Content starts
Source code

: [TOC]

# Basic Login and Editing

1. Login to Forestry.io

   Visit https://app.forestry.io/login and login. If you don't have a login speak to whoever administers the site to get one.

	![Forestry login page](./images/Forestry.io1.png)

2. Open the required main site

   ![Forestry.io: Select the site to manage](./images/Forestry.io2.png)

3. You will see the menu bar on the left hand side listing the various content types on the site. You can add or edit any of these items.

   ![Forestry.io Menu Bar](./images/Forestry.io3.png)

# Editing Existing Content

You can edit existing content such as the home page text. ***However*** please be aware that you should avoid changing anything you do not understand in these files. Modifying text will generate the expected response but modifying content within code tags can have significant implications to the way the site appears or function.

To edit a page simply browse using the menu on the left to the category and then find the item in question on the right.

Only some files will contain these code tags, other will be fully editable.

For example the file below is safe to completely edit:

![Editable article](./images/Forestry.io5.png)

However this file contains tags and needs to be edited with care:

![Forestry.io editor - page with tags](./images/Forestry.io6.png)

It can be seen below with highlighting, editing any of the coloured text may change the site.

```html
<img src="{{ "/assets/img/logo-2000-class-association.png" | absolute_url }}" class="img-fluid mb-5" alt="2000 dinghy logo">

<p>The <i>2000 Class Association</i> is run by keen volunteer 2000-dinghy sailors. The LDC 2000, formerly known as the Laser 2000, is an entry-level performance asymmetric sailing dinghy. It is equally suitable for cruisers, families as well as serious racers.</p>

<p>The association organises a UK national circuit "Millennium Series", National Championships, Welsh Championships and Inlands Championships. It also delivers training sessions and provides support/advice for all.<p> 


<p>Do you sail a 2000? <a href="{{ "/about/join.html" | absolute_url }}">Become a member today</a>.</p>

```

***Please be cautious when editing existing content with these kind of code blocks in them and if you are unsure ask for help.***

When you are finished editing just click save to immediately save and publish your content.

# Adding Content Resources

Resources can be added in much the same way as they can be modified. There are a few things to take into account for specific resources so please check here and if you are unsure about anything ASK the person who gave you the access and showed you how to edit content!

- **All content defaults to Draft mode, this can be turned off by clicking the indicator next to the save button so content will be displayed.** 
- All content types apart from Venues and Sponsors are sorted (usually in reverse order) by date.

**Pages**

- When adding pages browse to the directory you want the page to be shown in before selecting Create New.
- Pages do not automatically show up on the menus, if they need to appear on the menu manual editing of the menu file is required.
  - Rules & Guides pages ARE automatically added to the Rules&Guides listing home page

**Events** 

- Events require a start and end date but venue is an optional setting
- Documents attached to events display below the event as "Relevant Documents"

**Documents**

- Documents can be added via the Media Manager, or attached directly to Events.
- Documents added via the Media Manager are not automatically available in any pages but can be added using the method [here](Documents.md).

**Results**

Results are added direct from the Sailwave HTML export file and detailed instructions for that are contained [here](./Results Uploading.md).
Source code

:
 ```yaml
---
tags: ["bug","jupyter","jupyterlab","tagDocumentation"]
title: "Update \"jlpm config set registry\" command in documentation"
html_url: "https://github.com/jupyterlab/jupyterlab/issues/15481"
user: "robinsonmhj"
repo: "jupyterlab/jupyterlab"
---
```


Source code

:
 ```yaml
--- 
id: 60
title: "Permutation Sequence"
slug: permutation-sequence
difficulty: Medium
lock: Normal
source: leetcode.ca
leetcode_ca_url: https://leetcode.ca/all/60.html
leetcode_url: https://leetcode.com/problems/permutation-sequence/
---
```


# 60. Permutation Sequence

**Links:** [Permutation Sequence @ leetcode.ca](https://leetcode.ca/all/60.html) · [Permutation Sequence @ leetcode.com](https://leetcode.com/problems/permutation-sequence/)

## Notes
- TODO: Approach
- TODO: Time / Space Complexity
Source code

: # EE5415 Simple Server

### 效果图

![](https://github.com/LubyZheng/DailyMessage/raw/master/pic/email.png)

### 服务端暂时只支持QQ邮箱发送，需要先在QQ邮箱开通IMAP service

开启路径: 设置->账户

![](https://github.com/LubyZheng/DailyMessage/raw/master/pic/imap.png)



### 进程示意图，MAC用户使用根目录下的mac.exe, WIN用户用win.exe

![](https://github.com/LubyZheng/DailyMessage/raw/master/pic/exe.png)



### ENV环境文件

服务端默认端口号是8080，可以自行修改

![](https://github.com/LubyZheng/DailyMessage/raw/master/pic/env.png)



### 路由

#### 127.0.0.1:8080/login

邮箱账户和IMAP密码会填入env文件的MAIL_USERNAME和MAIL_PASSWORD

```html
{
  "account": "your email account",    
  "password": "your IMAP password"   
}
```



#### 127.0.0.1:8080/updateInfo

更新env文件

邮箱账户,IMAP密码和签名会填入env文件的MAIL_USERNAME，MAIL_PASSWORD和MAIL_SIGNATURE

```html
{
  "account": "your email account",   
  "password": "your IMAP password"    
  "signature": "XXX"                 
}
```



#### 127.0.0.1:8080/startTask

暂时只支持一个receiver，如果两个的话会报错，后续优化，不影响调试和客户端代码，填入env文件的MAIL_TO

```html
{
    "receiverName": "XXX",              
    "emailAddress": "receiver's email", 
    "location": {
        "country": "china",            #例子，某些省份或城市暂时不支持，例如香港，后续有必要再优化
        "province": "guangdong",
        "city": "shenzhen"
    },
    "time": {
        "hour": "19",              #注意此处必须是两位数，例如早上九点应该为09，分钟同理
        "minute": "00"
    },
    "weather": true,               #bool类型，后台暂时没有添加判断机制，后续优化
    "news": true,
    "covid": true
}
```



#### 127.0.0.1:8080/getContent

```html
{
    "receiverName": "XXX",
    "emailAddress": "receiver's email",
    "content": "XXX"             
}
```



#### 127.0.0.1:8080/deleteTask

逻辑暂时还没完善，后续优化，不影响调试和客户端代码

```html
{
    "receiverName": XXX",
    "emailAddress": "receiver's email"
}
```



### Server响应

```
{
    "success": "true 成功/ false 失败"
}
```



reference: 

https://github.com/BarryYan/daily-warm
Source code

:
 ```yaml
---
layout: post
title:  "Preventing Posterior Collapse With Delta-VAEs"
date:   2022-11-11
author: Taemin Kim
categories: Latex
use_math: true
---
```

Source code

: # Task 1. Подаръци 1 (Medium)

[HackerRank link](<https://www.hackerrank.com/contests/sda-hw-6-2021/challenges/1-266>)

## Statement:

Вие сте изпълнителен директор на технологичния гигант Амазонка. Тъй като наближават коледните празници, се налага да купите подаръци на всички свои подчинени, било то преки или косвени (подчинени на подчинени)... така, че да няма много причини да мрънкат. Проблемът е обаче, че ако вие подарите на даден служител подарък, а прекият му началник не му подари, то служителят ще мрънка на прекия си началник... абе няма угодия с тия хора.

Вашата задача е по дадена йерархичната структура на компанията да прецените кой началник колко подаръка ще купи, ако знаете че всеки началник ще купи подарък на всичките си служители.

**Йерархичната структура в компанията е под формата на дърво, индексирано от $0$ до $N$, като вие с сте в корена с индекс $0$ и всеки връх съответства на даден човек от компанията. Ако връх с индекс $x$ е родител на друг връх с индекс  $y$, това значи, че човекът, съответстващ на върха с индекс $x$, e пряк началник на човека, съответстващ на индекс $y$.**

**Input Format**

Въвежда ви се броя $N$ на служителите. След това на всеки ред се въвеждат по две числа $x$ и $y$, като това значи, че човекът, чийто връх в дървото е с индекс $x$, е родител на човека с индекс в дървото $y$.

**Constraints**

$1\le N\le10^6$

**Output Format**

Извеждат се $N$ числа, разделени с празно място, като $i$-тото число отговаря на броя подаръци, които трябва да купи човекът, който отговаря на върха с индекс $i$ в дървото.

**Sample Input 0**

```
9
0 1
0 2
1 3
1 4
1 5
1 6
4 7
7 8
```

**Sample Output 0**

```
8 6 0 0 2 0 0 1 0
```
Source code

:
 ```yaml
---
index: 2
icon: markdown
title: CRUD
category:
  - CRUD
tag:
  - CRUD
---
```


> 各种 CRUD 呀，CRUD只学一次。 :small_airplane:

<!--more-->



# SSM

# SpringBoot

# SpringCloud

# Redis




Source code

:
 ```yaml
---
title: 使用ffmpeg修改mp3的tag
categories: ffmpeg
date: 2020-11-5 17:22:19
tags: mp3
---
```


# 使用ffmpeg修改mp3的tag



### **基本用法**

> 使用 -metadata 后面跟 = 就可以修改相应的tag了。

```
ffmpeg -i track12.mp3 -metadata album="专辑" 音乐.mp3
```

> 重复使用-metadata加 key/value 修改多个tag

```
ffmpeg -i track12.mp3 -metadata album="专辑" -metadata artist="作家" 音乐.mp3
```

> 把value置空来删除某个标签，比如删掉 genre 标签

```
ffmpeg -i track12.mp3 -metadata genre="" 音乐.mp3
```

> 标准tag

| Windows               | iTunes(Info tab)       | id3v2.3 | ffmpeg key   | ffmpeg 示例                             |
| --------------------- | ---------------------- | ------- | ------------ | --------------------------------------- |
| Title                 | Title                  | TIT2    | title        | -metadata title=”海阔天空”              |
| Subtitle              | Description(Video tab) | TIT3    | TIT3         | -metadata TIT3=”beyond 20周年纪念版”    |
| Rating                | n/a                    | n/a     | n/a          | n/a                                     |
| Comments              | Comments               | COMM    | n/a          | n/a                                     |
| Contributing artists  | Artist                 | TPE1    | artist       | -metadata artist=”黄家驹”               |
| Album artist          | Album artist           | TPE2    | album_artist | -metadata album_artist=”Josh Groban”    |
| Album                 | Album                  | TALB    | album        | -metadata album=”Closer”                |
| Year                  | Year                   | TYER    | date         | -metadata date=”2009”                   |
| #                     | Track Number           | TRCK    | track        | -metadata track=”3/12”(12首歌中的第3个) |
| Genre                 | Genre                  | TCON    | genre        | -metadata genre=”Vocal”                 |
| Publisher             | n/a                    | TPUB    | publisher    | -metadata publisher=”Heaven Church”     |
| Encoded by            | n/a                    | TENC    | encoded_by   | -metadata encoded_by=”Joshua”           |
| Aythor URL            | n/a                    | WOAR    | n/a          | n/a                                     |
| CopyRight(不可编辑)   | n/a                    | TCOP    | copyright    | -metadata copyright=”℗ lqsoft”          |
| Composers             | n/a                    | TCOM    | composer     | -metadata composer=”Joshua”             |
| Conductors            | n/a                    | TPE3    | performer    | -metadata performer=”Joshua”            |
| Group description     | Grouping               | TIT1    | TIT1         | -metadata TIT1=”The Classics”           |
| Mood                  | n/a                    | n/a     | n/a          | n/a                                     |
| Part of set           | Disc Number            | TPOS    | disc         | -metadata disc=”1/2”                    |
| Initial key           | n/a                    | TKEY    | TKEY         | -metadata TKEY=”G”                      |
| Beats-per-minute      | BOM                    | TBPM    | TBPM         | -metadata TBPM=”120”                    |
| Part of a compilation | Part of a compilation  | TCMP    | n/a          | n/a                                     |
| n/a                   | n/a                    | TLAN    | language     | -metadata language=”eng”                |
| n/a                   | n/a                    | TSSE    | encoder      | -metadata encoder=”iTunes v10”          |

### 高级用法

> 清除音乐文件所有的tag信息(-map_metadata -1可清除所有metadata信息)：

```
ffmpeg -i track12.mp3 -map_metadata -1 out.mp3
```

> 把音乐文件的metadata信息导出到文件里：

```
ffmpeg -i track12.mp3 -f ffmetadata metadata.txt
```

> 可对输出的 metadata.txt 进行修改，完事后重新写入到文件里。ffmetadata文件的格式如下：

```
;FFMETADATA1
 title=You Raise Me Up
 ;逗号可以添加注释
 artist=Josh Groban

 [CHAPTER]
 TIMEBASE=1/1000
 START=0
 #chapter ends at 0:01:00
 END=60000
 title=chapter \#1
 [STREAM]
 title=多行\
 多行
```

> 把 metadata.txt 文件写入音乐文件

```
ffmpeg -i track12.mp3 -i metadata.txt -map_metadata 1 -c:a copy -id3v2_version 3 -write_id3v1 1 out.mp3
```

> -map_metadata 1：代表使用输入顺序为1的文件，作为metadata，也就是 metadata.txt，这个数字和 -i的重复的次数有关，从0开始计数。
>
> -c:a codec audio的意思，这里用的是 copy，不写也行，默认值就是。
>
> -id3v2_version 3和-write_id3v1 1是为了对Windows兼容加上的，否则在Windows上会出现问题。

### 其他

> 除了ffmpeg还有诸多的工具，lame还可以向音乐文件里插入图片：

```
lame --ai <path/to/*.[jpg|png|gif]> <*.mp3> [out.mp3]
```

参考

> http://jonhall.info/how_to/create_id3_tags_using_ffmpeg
Content ends
▸ Required action: Only one number is wanted: how many lines in the records above contain the string "about".

▸ Worked solution: 2